There’s a lot to unpack in Borges, but one of the key questions posed is the difficulty of creation in a world suffocated by masterpieces. Don Quixote is no longer recognized as a novel of longing, fighting, romance, and foolhardy stoicism; rather, it’s the subject of patriotic toasts, its status as icon reinforced in a centuries-long echo chamber. Temporal reaction to it is beside the point; advocating or dismissing it almost becomes a political act. It becomes subject only to veneration or blasphemy, and is therefore dead. Borges suggestion, it seems, is that one way to combat it—to destroy it and therefore revive it—is to rewrite the book completely, if only to throw it in the face of the patriotic set, and restore the power the work holds.
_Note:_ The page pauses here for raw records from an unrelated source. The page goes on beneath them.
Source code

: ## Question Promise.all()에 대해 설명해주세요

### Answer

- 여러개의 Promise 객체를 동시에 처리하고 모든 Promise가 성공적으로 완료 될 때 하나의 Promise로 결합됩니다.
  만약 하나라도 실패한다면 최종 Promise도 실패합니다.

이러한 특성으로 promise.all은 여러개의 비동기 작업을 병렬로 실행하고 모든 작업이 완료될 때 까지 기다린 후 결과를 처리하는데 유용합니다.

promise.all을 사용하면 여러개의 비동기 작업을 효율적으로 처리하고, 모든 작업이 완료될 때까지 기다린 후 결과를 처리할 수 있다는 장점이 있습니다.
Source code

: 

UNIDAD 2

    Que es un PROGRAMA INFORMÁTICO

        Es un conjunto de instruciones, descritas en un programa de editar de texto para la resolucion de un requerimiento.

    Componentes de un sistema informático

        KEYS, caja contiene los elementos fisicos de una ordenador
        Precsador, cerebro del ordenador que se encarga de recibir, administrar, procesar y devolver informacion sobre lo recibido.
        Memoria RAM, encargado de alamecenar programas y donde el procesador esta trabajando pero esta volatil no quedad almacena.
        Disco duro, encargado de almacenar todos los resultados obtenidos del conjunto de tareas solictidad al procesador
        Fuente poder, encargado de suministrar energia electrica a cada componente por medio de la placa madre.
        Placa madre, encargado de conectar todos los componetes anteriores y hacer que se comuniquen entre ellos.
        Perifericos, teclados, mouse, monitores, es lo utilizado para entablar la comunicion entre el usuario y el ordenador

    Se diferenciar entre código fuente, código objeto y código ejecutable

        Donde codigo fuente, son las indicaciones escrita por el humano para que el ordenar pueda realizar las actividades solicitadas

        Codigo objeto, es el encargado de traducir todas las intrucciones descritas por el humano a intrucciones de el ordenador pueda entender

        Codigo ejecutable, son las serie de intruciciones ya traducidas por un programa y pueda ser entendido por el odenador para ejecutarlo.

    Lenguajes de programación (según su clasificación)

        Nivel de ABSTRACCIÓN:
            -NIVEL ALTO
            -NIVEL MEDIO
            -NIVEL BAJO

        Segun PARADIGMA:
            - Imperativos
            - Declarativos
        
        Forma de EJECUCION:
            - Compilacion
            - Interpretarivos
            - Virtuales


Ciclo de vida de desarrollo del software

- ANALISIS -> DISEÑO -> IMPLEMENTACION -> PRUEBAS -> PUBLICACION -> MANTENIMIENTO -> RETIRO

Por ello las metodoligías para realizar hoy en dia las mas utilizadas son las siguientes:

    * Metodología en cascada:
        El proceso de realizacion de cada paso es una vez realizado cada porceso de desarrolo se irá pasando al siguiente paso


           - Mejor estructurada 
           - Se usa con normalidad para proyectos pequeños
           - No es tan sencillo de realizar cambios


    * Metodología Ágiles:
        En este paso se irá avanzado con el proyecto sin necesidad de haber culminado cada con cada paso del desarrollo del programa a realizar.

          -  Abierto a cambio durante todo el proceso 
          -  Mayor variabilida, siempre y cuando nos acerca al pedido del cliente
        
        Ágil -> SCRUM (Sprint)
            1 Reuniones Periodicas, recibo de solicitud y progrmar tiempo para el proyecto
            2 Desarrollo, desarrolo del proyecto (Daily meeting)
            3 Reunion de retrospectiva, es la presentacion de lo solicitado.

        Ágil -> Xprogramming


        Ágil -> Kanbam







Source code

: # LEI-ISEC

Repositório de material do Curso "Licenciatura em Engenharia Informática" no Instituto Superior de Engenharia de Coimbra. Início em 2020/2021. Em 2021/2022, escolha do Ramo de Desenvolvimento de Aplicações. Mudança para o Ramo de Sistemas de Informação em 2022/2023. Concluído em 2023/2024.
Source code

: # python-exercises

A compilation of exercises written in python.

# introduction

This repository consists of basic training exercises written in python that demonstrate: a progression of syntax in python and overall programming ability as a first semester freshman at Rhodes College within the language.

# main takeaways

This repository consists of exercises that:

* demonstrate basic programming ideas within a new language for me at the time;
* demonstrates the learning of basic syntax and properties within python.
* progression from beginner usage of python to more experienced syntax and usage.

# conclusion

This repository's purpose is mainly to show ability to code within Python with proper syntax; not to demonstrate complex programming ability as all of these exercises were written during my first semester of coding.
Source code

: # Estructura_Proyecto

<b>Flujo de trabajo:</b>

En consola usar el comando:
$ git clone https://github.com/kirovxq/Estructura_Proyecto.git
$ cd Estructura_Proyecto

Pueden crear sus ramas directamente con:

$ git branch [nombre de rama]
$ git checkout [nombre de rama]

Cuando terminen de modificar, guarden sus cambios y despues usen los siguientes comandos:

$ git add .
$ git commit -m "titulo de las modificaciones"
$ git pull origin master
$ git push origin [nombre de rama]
So I think Longstreth imagines that somewhere, Borges is smiling at his latest creation, a re-imagining of Black Flag’s canonical 1981 album Damaged. In all likelihood, though, he would probably only get as far as the 1:31 mark in opener “What I See,” where loud, dissonant guitar gives way to Kurt Weill-influenced woodwinds. Then he would wish he were deaf, rather than blind. Still, I think his idea is the same, and well intentioned: Damaged has become, in some circles, as copied and blown out as any Beatles or Elvis Presley song. It is impossible to hear it as the revolutionary flash it truly was with the echo of any number of thuggish bands’ ringing in your ears. Black Flag existed as a reaction to Southern Californian anomie, of a youth culture that took its turns from rock bands that were ten years old; any basement in any college town in America boasts the same poses found on this twenty-six year old album. So to revive it, Longstreth must first destroy it. Rise Above shares song titles and snatches of lyrics with its fore bearer, but nothing else.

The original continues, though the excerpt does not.